When the only rebuttal that one can make in an argument is that the other party either does not understand or is in bad faith, it is clear that one has no rational rebuttals available. The truth is that we have all understood perfectly well what the objectives of the proposed amendments to the planning regulations are.

One only has to listen to a major developer’s complaints, during a recent debate with Andre Callus, to have them listed out. All are addressed by the proposed amendments.

We have been regaled by the statistics that 75% of applications are from first-time applicants and that, therefore, the proposed amendments protect the ‘small’ developers. We should have been given statistics of how many developments proposed by first-time applicants were objected to by us, as eNGOs that continuously monitor applications submitted. And how many first-time applicants have had their development permits revoked by the courts? Has this not only happened with the big developments and the big developers?

The narrative of ‘small’ developers, pushed by the Malta Development Association (MDA) and politicians alike, is a complete red herring and is intrinsically irrelevant.

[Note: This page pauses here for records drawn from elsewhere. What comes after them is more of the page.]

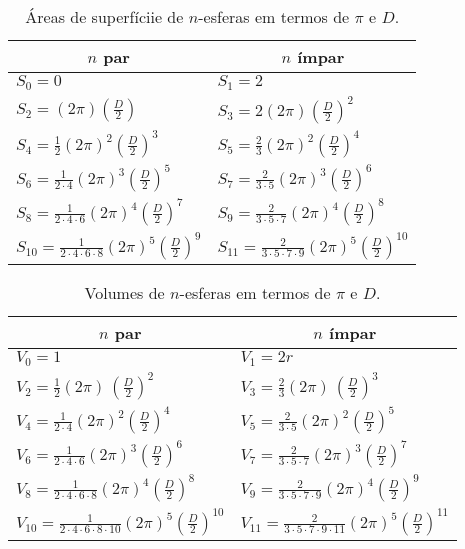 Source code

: \begin{table}
\begin{center}
\begin{tabular}{l|l}
\multicolumn{1}{c}{$n$ par} & \multicolumn{1}{c}{$n$ ímpar} \\ \hline
$S_0 = 0$ & $S_1 = 2$ \smallskip \\ 
$S_2 = (2\pi)\left(\frac{D}{2}\right)$ & $S_3 = 2(2\pi)\left(\frac{D}{2}\right)^2$ \smallskip \\ 
$S_4 = \frac{1}{2}(2\pi)^2 \left(\frac{D}{2}\right)^3$ & $S_5 = \frac{2}{3} (2\pi)^2 \left(\frac{D}{2}\right)^4$ \smallskip \\ 
$S_6 = \frac{1}{2\cdot 4}(2\pi)^3 \left(\frac{D}{2}\right)^5$ & $S_7 = \frac{2}{3\cdot 5} (2\pi)^3 \left(\frac{D}{2}\right)^6$ \smallskip \\ 
$S_8 = \frac{1}{2\cdot 4\cdot 6}(2\pi)^4 \left(\frac{D}{2}\right)^7$ & $S_9 = \frac{2}{3\cdot 5\cdot 7} (2\pi)^4 \left(\frac{D}{2}\right)^8$ \smallskip \\ 
$S_{10} = \frac{1}{2\cdot 4\cdot 6\cdot 8}(2\pi)^5 \left(\frac{D}{2}\right)^9$ & $S_{11} = \frac{2}{3\cdot 5\cdot 7\cdot 9} (2\pi)^5 \left(\frac{D}{2}\right)^{10}$ 
\end{tabular}
\end{center}
\caption{Áreas de superfíciie de $n$-esferas em termos de $\pi$ e $D$.\label{table:alternate_circle_constant}}
\end{table}

\begin{table}
\begin{center}
\begin{tabular}{l|l}
\multicolumn{1}{c}{$n$ par} & \multicolumn{1}{c}{$n$ ímpar} \\ \hline
 $V_0 = 1$ & $V_1 = 2r$ \smallskip \\ 
 $V_2 = \frac{1}{2}(2\pi)\,\left(\frac{D}{2}\right)^2$ & $V_3 = \frac{2}{3} (2\pi)\,\left(\frac{D}{2}\right)^3$ \smallskip \\ 
 $V_4 = \frac{1}{2\cdot 4}(2\pi)^2 \left(\frac{D}{2}\right)^4$ & $V_5 =\frac{2}{3\cdot 5} (2\pi)^2 \left(\frac{D}{2}\right)^5$ \smallskip \\ 
 $V_6 =\frac{1}{2\cdot 4\cdot 6}(2\pi)^3 \left(\frac{D}{2}\right)^6$ & $V_7 = \frac{2}{3\cdot 5\cdot 7} (2\pi)^3 \left(\frac{D}{2}\right)^7$ \smallskip \\ 
 $V_8 = \frac{1}{2\cdot 4\cdot 6\cdot 8}(2\pi)^4 \left(\frac{D}{2}\right)^8$ & $V_9 = \frac{2}{3\cdot 5\cdot 7\cdot 9} (2\pi)^4 \left(\frac{D}{2}\right)^9$ \smallskip \\ 
 $V_{10} = \frac{1}{2\cdot 4\cdot 6\cdot 8\cdot 10}(2\pi)^5 \left(\frac{D}{2}\right)^{10}$ & $V_{11} = \frac{2}{3\cdot 5\cdot 7\cdot 9\cdot 11} (2\pi)^5 \left(\frac{D}{2}\right)^{11}$ 
\end{tabular}
\end{center}
\caption{Volumes de $n$-esferas em termos de $\pi$ e $D$.\label{table:alternate_circle_constant}}
\end{table}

If the couple, mentioned recently, who had a permit for an apartment revoked by the court had bought this apartment from a developer, who knew that his permit was under an appeal challenge and did not so warn them, then my Thesaurus says that the applicable word is ‘fraud’. If they knew about the appeal challenge and bought it anyway, then they gambled and lost. The story of the old man and his room in the field is also another irrelevant sob story. If everyone who has a field built a room to satisfy their heart’s desires, then Malta would really look pretty!

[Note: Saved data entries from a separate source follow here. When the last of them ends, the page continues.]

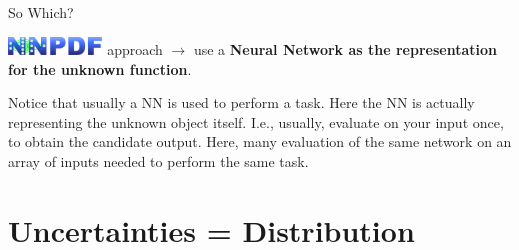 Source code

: \documentclass[9pt]{beamer}
\begin{document}
\begin{frame}{So Which?}
    \begin{center}
        \includegraphics[width=2.5cm]{../_logos/nnpdf_logo.pdf} approach $\to$
        use a \textbf{Neural Network as the \alert{representation} for the
        unknown function}.
    \end{center}
    \vspace*{10pt}

    Notice that usually a NN is used to perform a task. Here the NN is actually
    representing the unknown object itself.\newline
    \vspace*{-2pt}
    {\footnotesize
        \hspace*{-5pt}
        I.e., usually, evaluate on your input once, to obtain the candidate
        output. Here, many evaluation of the same network on an array of inputs
        needed to perform the same task.
    }
\end{frame}

\section{Uncertainties = Distribution}
\end{document}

In any case, it is not the role of the Planning Authority to ‘protect’ the interests of ‘small’ developers. The role, as outlined in the Development Planning Act, is to act as an agent of the government’s duty “to enhance the quality of life for the benefit of the present and future genera­tions” – that is, all of us.

The MDA, and the prime minister, promote the narrative that Malta is divided into two, develo­pers on one side and objectors on the other side, with the Planning Authority acting as some sort of referee, trying to keep a balance. This is completely false.

The division is between citizens who are concerned about the “quality of life for the benefit of present and future generations”, and demand regulations to ensure that this be achieved and insist that such regulations are enforced, and, on the other side, those who fret against these ‘bureaucratic’ regulations because they inhibit their ability to make money.

If the Planning Authority did its job properly we NGOs would not even need to exist- Alex Torpiano

If the Planning Authority did its job properly, on behalf of the whole community, we NGOs would not even need to exist. We only exist because the authority is not fulfilling its statutory role.

I do not intend to delve into the details of the proposals because it would take too much time. However, there are two points that need highlighting.

The proposed reform demands that, when submitting an objection, one will have to write out in technical detail which policy the objection is based on, even before the application is processed. As Din l-Art Ħelwa, we always do this. But, now, there is a catch. If the authority is authorised to change policies by means of a guideline, or to supersede the local plans by means of a simple circular, we will not even have the certainty of any policy or plan on which to base an objection. It is as if, during a football match, the referee changes the rules as he feels like!

The other beauty is the threat to fine a “frivolous” appellant to the tune of €5,000; this is clearly intended to have a chilling effect on objectors. Who will decide that an appeal is frivolous – the same entity that is being appealed against?

The ultimate gaffe is the failure of the authority to consult with anybody except MDA and the Chamber of Architects (as the minister was reported as saying). The glib explanation for this, given by the Planning Authority CEO, and repeated by the prime minister, is that the authority wanted to keep information from the public to guard against land speculation.

Of course, eNGOs are known for their propensity for land speculation, certainly not like the members of the MDA who would never speculate on land!

The prime minister has now “conceded” that, of course, the government will discuss and consult. It has to be pointed out that consultation on environmental legislation and policies is mandatory in terms of the Aarhus Convention and not a ‘concession’ made after a strong reaction by civil society.

So much for the nice statements about well-being and the environment in the Vision for Malta for 2050 – unless this is what they mean by ‘citizen-centred’ urban planning. Some developer-citizens must be more citizen than others.

The only way forward from this botched affair is for the government to withdraw the bills presented in parliament and to start again.

This time, in good faith.

Alex Torpiano is a council member of Din l-Art Ħelwa.